Sunday, 12 July 2009

What would he do?

I admire and salute the teaching of Wayne Dyer. Namaste, Wayne Dyer.

Here are two things he said that I love:

"Attachment to being right creates suffering. When you have a choice to be right, or to be kind, choose kind and watch your suffering disappear."

and

"The measure of your life will not be in what you accumulate, but in what you give away."

I think that we could do without a lot of books and courses and sermons and discipleship programmes and commentaries and study guides if we had just those two pieces of advice and lived by them.

Another phrase that has come back to mind, as I've recently been thinking over decisions I have to make, I came across when I was sixteen, and I read a book by Charles Sheldon called In His Steps. Apparently it was written in 1896. I don't think I realised it was that old when I read it - it seemed to be up to date enough to make sense to me.

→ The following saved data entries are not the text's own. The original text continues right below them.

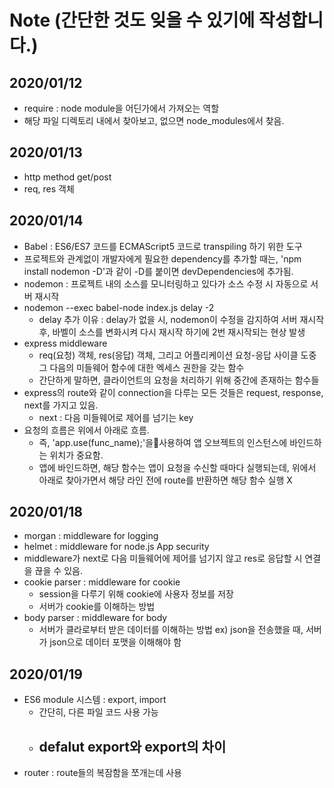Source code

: # Note (간단한 것도 잊을 수 있기에 작성합니다.)

## 2020/01/12
- require : node module을 어딘가에서 가져오는 역할
- 해당 파일 디렉토리 내에서 찾아보고, 없으면 node_modules에서 찾음.

## 2020/01/13
- http method get/post
- req, res 객체

## 2020/01/14
- Babel : ES6/ES7 코드를 ECMAScript5 코드로 transpiling 하기 위한 도구
- 프로젝트와 관계없이 개발자에게 필요한 dependency를 추가할 때는, 'npm install nodemon -D'과 같이 -D를 붙이면 devDependencies에 추가됨.
- nodemon : 프로젝트 내의 소스를 모니터링하고 있다가 소스 수정 시 자동으로 서버 재시작
- nodemon --exec babel-node index.js delay -2
    - delay 추가 이유 : delay가 없을 시, nodemon이 수정을 감지하여 서버 재시작 후, 바벨이 소스를 변화시켜 다시 재시작 하기에 2번 재시작되는 현상 발생
- express middleware
    - req(요청) 객체, res(응답) 객체, 그리고 어플리케이션 요청-응답 사이클 도중 그 다음의 미들웨어 함수에 대한 엑세스 권한을 갖는 함수
    - 간단하게 말하면, 클라이언트의 요청을 처리하기 위해 중간에 존재하는 함수들
- express의 route와 같이 connection을 다루는 모든 것들은 request, response, next를 가지고 있음.
    - next : 다음 미들웨어로 제어를 넘기는 key
- 요청의 흐름은 위에서 아래로 흐름.
    - 즉, 'app.use(func_name);'을사용하여 앱 오브젝트의 인스턴스에 바인드하는 위치가 중요함.
    - 앱에 바인드하면, 해당 함수는 앱이 요청을 수신할 때마다 실행되는데, 위에서 아래로 찾아가면서 해당 라인 전에 route를 반환하면 해당 함수 실행 X

## 2020/01/18
- morgan : middleware for logging 
- helmet : middleware for node.js App security
- middleware가 next로 다음 미들웨어에 제어를 넘기지 않고 res로 응답할 시 연결을 끊을 수 있음.
- cookie parser : middleware for cookie 
    - session을 다루기 위해 cookie에 사용자 정보를 저장
    - 서버가 cookie를 이해하는 방법
- body parser : middleware for body
    - 서버가 클라로부터 받은 데이터를 이해하는 방법
    ex) json을 전송했을 때, 서버가 json으로 데이터 포맷을 이해해야 함

## 2020/01/19
- ES6 module 시스템 : export, import
    - 간단히, 다른 파일 코드 사용 가능
    - defalut export와 export의 차이
        - 
- router : route들의 복잠함을 쪼개는데 사용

As I generally do, I've forgotten just about everything that Charles Sheldon said in his book; but I think he would be pleased that over the last thirty-five years (in the course of which I have excelled myself in forgetting almost everything everybody tried to teach me from the subjunctive to the reason for thinking about the square on the hypotenuse to Sine, Cosine and Tangent, which may have been the names of the three witches in Macbeth, or a further set of names for Ananias, Azarias and Misael - or Shadrach, Meshach and Abednego as their jazz names ran) I have remembered - are you still with me? - the central point his book was trying to make.

Which is that when we have a decision to make, we should ask ourselves the question "What would Jesus do?"

It's a question I come back to. During those thirty-five years, I've heard it maligned and belittled on occasion. Sophisticated churchmen have explained as to a little child that it's an irrelevant question because Things Are Different Nowadays (Jesus would never have understood) and because in any case (trump card - lean forward, permit a little triumph to enter the voice): 'You are not Jesus!!!'

Seems reasonable.

But I know that 'What would Jesus do?' is a good question, and this is how I know.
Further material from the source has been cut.